## Work instructions
Reproduce the data shown below exactly.

## Stored entries
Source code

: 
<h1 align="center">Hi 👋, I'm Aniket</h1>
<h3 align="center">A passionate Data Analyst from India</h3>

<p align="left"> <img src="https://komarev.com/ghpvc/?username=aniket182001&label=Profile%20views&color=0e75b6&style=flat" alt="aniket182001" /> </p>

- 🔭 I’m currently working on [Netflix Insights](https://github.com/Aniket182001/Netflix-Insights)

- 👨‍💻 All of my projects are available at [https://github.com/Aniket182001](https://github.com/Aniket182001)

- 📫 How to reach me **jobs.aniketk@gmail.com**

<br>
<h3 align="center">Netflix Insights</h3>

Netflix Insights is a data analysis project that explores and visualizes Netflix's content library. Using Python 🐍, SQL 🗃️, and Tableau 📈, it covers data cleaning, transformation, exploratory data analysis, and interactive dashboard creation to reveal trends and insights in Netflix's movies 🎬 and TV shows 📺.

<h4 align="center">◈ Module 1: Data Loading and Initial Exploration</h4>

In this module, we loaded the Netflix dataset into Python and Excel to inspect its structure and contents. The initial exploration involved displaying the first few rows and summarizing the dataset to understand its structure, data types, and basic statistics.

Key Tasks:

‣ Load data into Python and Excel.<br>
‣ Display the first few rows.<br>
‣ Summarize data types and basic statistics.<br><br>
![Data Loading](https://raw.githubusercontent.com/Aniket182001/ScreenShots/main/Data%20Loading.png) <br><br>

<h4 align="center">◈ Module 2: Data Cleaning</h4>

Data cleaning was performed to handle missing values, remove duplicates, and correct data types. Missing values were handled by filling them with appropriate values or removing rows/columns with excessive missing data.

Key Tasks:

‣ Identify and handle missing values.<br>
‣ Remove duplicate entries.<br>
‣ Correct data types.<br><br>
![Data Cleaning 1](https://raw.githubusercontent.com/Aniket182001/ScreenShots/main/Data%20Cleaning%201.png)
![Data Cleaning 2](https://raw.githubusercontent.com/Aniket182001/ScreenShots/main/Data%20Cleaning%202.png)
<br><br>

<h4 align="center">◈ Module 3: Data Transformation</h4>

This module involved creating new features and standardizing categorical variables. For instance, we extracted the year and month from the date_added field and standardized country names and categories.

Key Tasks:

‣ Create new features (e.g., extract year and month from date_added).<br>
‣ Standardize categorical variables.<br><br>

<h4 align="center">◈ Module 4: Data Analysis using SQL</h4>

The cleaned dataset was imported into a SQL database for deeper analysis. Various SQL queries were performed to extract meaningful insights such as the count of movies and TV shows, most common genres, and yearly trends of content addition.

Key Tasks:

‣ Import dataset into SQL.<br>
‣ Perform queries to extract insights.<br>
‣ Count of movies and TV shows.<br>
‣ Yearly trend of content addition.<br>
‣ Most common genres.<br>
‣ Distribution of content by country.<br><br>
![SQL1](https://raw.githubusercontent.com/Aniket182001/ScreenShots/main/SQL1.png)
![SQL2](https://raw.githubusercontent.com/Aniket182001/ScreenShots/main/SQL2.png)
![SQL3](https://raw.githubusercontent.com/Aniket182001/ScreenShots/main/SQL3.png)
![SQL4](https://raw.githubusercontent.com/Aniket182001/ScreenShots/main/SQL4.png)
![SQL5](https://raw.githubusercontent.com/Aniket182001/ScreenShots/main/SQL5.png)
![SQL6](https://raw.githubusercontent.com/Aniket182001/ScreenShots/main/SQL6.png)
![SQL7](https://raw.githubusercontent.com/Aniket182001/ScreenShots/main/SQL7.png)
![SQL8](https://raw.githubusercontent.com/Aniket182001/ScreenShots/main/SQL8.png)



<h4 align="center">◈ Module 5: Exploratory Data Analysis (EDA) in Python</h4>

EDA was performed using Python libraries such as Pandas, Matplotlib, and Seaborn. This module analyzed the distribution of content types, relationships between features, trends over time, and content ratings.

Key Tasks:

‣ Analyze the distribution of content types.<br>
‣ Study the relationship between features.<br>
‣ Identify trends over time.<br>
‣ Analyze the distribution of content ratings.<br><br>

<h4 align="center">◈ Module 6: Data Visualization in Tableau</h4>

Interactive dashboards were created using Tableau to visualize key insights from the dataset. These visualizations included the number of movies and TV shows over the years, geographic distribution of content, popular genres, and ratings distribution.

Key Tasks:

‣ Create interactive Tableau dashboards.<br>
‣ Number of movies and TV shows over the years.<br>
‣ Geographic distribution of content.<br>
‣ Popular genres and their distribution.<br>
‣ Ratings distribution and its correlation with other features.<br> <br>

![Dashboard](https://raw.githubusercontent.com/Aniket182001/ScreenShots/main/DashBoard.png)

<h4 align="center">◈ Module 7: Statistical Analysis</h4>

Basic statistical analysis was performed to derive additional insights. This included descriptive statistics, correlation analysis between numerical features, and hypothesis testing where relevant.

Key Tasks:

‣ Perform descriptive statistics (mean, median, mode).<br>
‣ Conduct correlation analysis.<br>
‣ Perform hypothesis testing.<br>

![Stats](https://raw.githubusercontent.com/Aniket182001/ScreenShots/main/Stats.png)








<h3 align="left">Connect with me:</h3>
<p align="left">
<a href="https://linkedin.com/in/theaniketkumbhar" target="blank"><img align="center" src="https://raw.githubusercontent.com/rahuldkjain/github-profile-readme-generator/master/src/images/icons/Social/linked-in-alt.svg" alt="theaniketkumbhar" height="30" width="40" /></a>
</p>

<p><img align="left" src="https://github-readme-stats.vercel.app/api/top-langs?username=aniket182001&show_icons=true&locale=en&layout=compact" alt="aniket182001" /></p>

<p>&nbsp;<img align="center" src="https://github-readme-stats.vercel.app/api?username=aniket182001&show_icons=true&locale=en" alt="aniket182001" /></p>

## Response area
Source code

: 
<h1 align="center">Hi 👋, I'm Aniket</h1>
<h3 align="center">A passionate Data Analyst from India</h3>

<p align="left"> <img src="https://komarev.com/ghpvc/?username=aniket182001&label=Profile%20views&color=0e75b6&style=flat" alt="aniket182001" /> </p>

- 🔭 I’m currently working on [Netflix Insights](https://github.com/Aniket182001/Netflix-Insights)

- 👨‍💻 All of my projects are available at [https://github.com/Aniket182001](https://github.com/Aniket182001)

- 📫 How to reach me **jobs.aniketk@gmail.com**

<br>
<h3 align="center">Netflix Insights</h3>

Netflix Insights is a data analysis project that explores and visualizes Netflix's content library. Using Python 🐍, SQL 🗃️, and Tableau 📈, it covers data cleaning, transformation, exploratory data analysis, and interactive dashboard creation to reveal trends and insights in Netflix's movies 🎬 and TV shows 📺.

<h4 align="center">◈ Module 1: Data Loading and Initial Exploration</h4>

In this module, we loaded the Netflix dataset into Python and Excel to inspect its structure and contents. The initial exploration involved displaying the first few rows and summarizing the dataset to understand its structure, data types, and basic statistics.

Key Tasks:

‣ Load data into Python and Excel.<br>
‣ Display the first few rows.<br>
‣ Summarize data types and basic statistics.<br><br>
![Data Loading](https://raw.githubusercontent.com/Aniket182001/ScreenShots/main/Data%20Loading.png) <br><br>

<h4 align="center">◈ Module 2: Data Cleaning</h4>

Data cleaning was performed to handle missing values, remove duplicates, and correct data types. Missing values were handled by filling them with appropriate values or removing rows/columns with excessive missing data.

Key Tasks:

‣ Identify and handle missing values.<br>
‣ Remove duplicate entries.<br>
‣ Correct data types.<br><br>
![Data Cleaning 1](https://raw.githubusercontent.com/Aniket182001/ScreenShots/main/Data%20Cleaning%201.png)
![Data Cleaning 2](https://raw.githubusercontent.com/Aniket182001/ScreenShots/main/Data%20Cleaning%202.png)
<br><br>

<h4 align="center">◈ Module 3: Data Transformation</h4>

This module involved creating new features and standardizing categorical variables. For instance, we extracted the year and month from the date_added field and standardized country names and categories.

Key Tasks:

‣ Create new features (e.g., extract year and month from date_added).<br>
‣ Standardize categorical variables.<br><br>

<h4 align="center">◈ Module 4: Data Analysis using SQL</h4>

The cleaned dataset was imported into a SQL database for deeper analysis. Various SQL queries were performed to extract meaningful insights such as the count of movies and TV shows, most common genres, and yearly trends of content addition.

Key Tasks:

‣ Import dataset into SQL.<br>
‣ Perform queries to extract insights.<br>
‣ Count of movies and TV shows.<br>
‣ Yearly trend of content addition.<br>
‣ Most common genres.<br>
‣ Distribution of content by country.<br><br>
![SQL1](https://raw.githubusercontent.com/Aniket182001/ScreenShots/main/SQL1.png)
![SQL2](https://raw.githubusercontent.com/Aniket182001/ScreenShots/main/SQL2.png)
![SQL3](https://raw.githubusercontent.com/Aniket182001/ScreenShots/main/SQL3.png)
![SQL4](https://raw.githubusercontent.com/Aniket182001/ScreenShots/main/SQL4.png)
![SQL5](https://raw.githubusercontent.com/Aniket182001/ScreenShots/main/SQL5.png)
![SQL6](https://raw.githubusercontent.com/Aniket182001/ScreenShots/main/SQL6.png)
![SQL7](https://raw.githubusercontent.com/Aniket182001/ScreenShots/main/SQL7.png)
![SQL8](https://raw.githubusercontent.com/Aniket182001/ScreenShots/main/SQL8.png)



<h4 align="center">◈ Module 5: Exploratory Data Analysis (EDA) in Python</h4>

EDA was performed using Python libraries such as Pandas, Matplotlib, and Seaborn. This module analyzed the distribution of content types, relationships between features, trends over time, and content ratings.

Key Tasks:

‣ Analyze the distribution of content types.<br>
‣ Study the relationship between features.<br>
‣ Identify trends over time.<br>
‣ Analyze the distribution of content ratings.<br><br>

<h4 align="center">◈ Module 6: Data Visualization in Tableau</h4>

Interactive dashboards were created using Tableau to visualize key insights from the dataset. These visualizations included the number of movies and TV shows over the years, geographic distribution of content, popular genres, and ratings distribution.

Key Tasks:

‣ Create interactive Tableau dashboards.<br>
‣ Number of movies and TV shows over the years.<br>
‣ Geographic distribution of content.<br>
‣ Popular genres and their distribution.<br>
‣ Ratings distribution and its correlation with other features.<br> <br>

![Dashboard](https://raw.githubusercontent.com/Aniket182001/ScreenShots/main/DashBoard.png)

<h4 align="center">◈ Module 7: Statistical Analysis</h4>

Basic statistical analysis was performed to derive additional insights. This included descriptive statistics, correlation analysis between numerical features, and hypothesis testing where relevant.

Key Tasks:

‣ Perform descriptive statistics (mean, median, mode).<br>
‣ Conduct correlation analysis.<br>
‣ Perform hypothesis testing.<br>

![Stats](https://raw.githubusercontent.com/Aniket182001/ScreenShots/main/Stats.png)








<h3 align="left">Connect with me:</h3>
<p align="left">
<a href="https://linkedin.com/in/theaniketkumbhar" target="blank"><img align="center" src="https://raw.githubusercontent.com/rahuldkjain/github-profile-readme-generator/master/src/images/icons/Social/linked-in-alt.svg" alt="theaniketkumbhar" height="30" width="40" /></a>
</p>

<p><img align="left" src="https://github-readme-stats.vercel.app/api/top-langs?username=aniket182001&show_icons=true&locale=en&layout=compact" alt="aniket182001" /></p>

<p>&nbsp;<img align="center" src="https://github-readme-stats.vercel.app/api?username=aniket182001&show_icons=true&locale=en" alt="aniket182001" /></p>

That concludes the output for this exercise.